Market Data Magic With Kdb Insight SDK

Market data magic with kdb Insights SDK

作者

Ryan Siegler

Data Scientist

ポイント

  1. Enable seamless analytics across real-time and historical time-series data using a single engine.
  2. Modular components like microservices, REST APIs, and CI/CD-ready packaging empower developers to build, deploy, and manage custom analytics pipelines and applications.
  3. Built for modern DevOps environments, it supports containerized deployment and Kubernetes orchestration across AWS, GCP, and Azure.

Imagine building a real-time analytics platform that ingests, processes, and analyzes billions of events per day, without wrestling with a tangled web of open-source tools. No more late nights debugging Kafka-Spark-Redis pipelines. No more glue code. Just pure, high-performance streaming, all in one place.

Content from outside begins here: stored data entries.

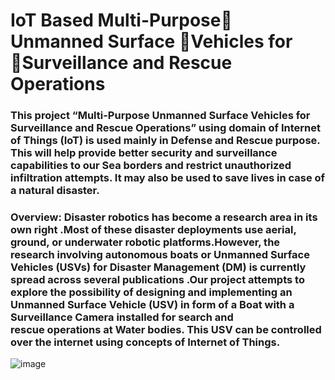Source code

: # IoT Based Multi-Purpose Unmanned Surface Vehicles for Surveillance and Rescue Operations

### This project “Multi-Purpose Unmanned Surface Vehicles for Surveillance and Rescue Operations” using domain of Internet of Things (IoT) is used mainly in Defense and Rescue purpose. This will help provide better security and surveillance capabilities to our Sea borders and restrict unauthorized infiltration attempts. It may also be used to save lives in case of a natural disaster. 

### Overview: Disaster robotics has become a research area in its own right .Most of these disaster deployments use aerial, ground, or underwater robotic platforms.However, the research involving autonomous boats or Unmanned Surface Vehicles (USVs) for Disaster Management (DM) is currently spread across several publications .Our project attempts to explore the possibility of designing and implementing an Unmanned Surface Vehicle (USV) in form of a Boat with a Surveillance Camera installed for search and rescue operations at Water bodies. This USV can be controlled over the internet using concepts of Internet of Things.

![image](https://github.com/user-attachments/assets/5516d361-8f8f-4b44-a924-5c66270a07a0)




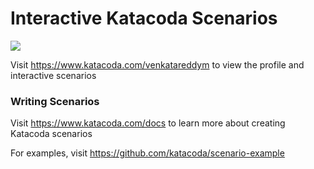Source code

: # Interactive Katacoda Scenarios

[![](http://shields.katacoda.com/katacoda/venkatareddym/count.svg)](https://www.katacoda.com/venkatareddym "Get your profile on Katacoda.com")

Visit https://www.katacoda.com/venkatareddym to view the profile and interactive scenarios

### Writing Scenarios
Visit https://www.katacoda.com/docs to learn more about creating Katacoda scenarios

For examples, visit https://github.com/katacoda/scenario-example
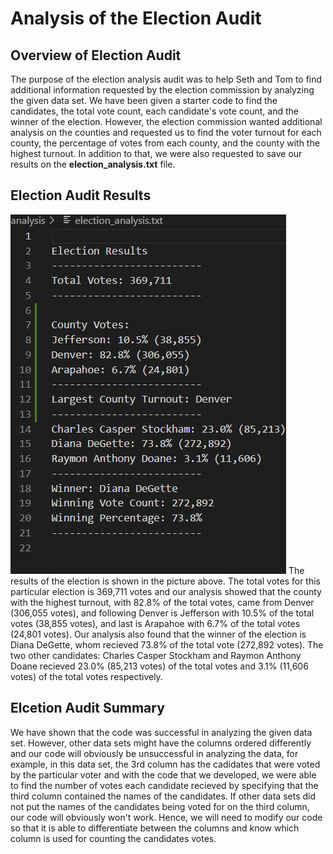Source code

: # Analysis of the Election Audit

## Overview of Election Audit
The purpose of the election analysis audit was to help Seth and Tom to find additional information requested by the election commission by analyzing the given data set. We have been given a starter code to find the candidates, the total vote count, each candidate's vote count, and the winner of the election. However, the election commission wanted additional analysis on the counties and requested us to find the voter turnout for each county, the percentage of votes from each county, and the county with the highest turnout. In addition to that, we were also requested to save our results on the **election_analysis.txt** file. 

## Election Audit Results
![Election results](/resources/Election_analysis_results.png)
The results of the election is shown in the picture above. The total votes for this particular election is 369,711 votes and our analysis showed that the county with the highest turnout, with 82.8% of the total votes, came from Denver (306,055 votes), and following Denver is Jefferson with 10.5% of the total votes (38,855 votes), and last is Arapahoe with 6.7% of the total votes (24,801 votes). Our analysis also found that the winner of the election is Diana DeGette, whom recieved 73.8% of the total vote (272,892 votes). The two other candidates: Charles Casper Stockham and Raymon Anthony Doane recieved 23.0% (85,213 votes) of the total votes and 3.1% (11,606 votes) of the total votes respectively. 


## Elcetion Audit Summary
We have shown that the code was successful in analyzing the given data set. However, other data sets might have the columns ordered differently and our code will obviously be unsuccessful in analyzing the data, for example, in this data set, the 3rd column has the cadidates that were voted by the particular voter and with the code that we developed, we were able to find the number of votes each candidate recieved by specifying that the third column contained the names of the candidates. If other data sets did not put the names of the candidates being voted for on the third column, our code will obviously won't work. Hence, we will need to modify our code so that it is able to differentiate between the columns and know which column is used for counting the candidates votes.
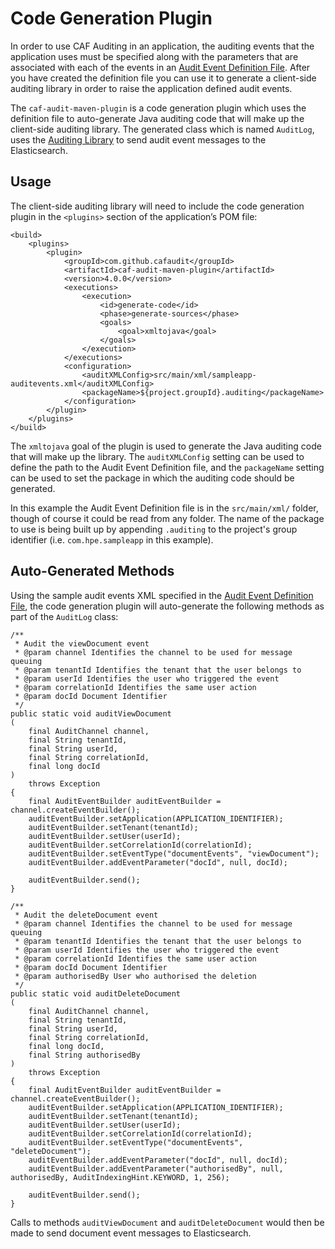 # Code Generation Plugin

In order to use CAF Auditing in an application, the auditing events that the application uses must be specified along with the parameters that are associated with each of the events in an [Audit Event Definition File](../caf-audit-schema/README.md). After you have created the definition file you can use it to generate a client-side auditing library in order to raise the application defined audit events. 

The `caf-audit-maven-plugin` is a code generation plugin which uses the definition file to auto-generate Java auditing code that will make up the client-side auditing library. The generated class which is named `AuditLog`, uses the [Auditing Library](../caf-audit) to send audit event messages to the Elasticsearch. 

## Usage

The client-side auditing library will need to include the code generation plugin in the `<plugins>` section of the application’s POM file:
	
	<build>
	    <plugins>
	        <plugin>
	            <groupId>com.github.cafaudit</groupId>
	            <artifactId>caf-audit-maven-plugin</artifactId>
	            <version>4.0.0</version>
	            <executions>
	                <execution>
	                    <id>generate-code</id>
	                    <phase>generate-sources</phase>
	                    <goals>
	                        <goal>xmltojava</goal>
	                    </goals>
	                </execution>
	            </executions>
	            <configuration>
	                <auditXMLConfig>src/main/xml/sampleapp-auditevents.xml</auditXMLConfig>
	                <packageName>${project.groupId}.auditing</packageName>
	            </configuration>
	        </plugin>
	    </plugins>
	</build>

The `xmltojava` goal of the plugin is used to generate the Java auditing code that will make up the library. The `auditXMLConfig` setting can be used to define the path to the Audit Event Definition file, and the `packageName` setting can be used to set the package in which the auditing code should be generated.

In this example the Audit Event Definition file is in the `src/main/xml/` folder, though of course it could be read from any folder. The name of the package to use is being built up by appending `.auditing` to the project's group identifier (i.e. `com.hpe.sampleapp` in this example).

## Auto-Generated Methods

Using the sample audit events XML specified in the [Audit Event Definition File](../caf-audit-schema/README.md), the code generation plugin will auto-generate the following methods as part of the `AuditLog` class:

	/**
	 * Audit the viewDocument event
	 * @param channel Identifies the channel to be used for message queuing 
	 * @param tenantId Identifies the tenant that the user belongs to 
	 * @param userId Identifies the user who triggered the event 
	 * @param correlationId Identifies the same user action 
	 * @param docId Document Identifier 
	 */
	public static void auditViewDocument
	(
	    final AuditChannel channel,
	    final String tenantId,
	    final String userId,
	    final String correlationId,
	    final long docId
	)
	    throws Exception
	{
	    final AuditEventBuilder auditEventBuilder = channel.createEventBuilder();
	    auditEventBuilder.setApplication(APPLICATION_IDENTIFIER);
	    auditEventBuilder.setTenant(tenantId);
	    auditEventBuilder.setUser(userId);
	    auditEventBuilder.setCorrelationId(correlationId);
	    auditEventBuilder.setEventType("documentEvents", "viewDocument");
	    auditEventBuilder.addEventParameter("docId", null, docId);
	
	    auditEventBuilder.send();
	}
	
	/**
	 * Audit the deleteDocument event
	 * @param channel Identifies the channel to be used for message queuing 
	 * @param tenantId Identifies the tenant that the user belongs to 
	 * @param userId Identifies the user who triggered the event 
	 * @param correlationId Identifies the same user action 
	 * @param docId Document Identifier 
	 * @param authorisedBy User who authorised the deletion 
	 */
	public static void auditDeleteDocument
	(
	    final AuditChannel channel,
	    final String tenantId,
	    final String userId,
	    final String correlationId,
	    final long docId,
	    final String authorisedBy
	)
	    throws Exception
	{
	    final AuditEventBuilder auditEventBuilder = channel.createEventBuilder();
	    auditEventBuilder.setApplication(APPLICATION_IDENTIFIER);
	    auditEventBuilder.setTenant(tenantId);
	    auditEventBuilder.setUser(userId);
	    auditEventBuilder.setCorrelationId(correlationId);
	    auditEventBuilder.setEventType("documentEvents", "deleteDocument");
	    auditEventBuilder.addEventParameter("docId", null, docId);
	    auditEventBuilder.addEventParameter("authorisedBy", null, authorisedBy, AuditIndexingHint.KEYWORD, 1, 256);
	
	    auditEventBuilder.send();
	}

Calls to methods `auditViewDocument` and `auditDeleteDocument` would then be made to send document event messages to Elasticsearch.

In this blog, I will introduce kdb Insight SDK, a comprehensive solution that enables you to deploy, scale, and manage real-time data pipelines with a single, unified technology stack. We’ll explore its architecture, walk through a hands-on demo, and explore why it’s a game-changer for anyone building mission-critical, real-time applications.

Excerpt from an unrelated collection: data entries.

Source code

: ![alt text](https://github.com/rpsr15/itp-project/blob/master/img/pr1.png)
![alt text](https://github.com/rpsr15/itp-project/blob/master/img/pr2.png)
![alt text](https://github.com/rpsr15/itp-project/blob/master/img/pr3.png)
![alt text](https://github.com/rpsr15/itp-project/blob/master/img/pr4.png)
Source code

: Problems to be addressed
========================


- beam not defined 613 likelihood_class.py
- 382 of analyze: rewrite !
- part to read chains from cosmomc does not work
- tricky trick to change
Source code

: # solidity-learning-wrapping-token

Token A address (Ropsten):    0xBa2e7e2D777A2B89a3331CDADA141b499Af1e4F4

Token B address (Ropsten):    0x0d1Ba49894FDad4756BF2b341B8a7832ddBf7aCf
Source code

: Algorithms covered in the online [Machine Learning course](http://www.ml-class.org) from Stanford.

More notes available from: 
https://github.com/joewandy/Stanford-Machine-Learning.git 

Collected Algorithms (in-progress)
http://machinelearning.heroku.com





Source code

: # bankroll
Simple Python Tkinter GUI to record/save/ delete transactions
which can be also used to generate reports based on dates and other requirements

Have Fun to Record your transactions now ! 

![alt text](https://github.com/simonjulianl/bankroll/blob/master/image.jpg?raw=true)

Kdb Insight Sdk Architecture

At the heart of kdb Insights SDK lies a modern, microservices-driven architecture designed to make real-time data engineering both powerful and approachable. Unlike traditional setups that require integrating a patchwork of open-source tools, kdb Insights SDK delivers a unified platform where every core capability is purpose-built and seamlessly connected.

Key components

Stream processor (SP)

The stream processor (SP) performs real-time ingestion of live data, often from sources like Kafka, REST APIs, or direct feeds, and applies high-speed transformations and analytics using the q language. It enables developers to perform complex computations, enrichments, or filtering to ensure only relevant, actionable data flows downstream.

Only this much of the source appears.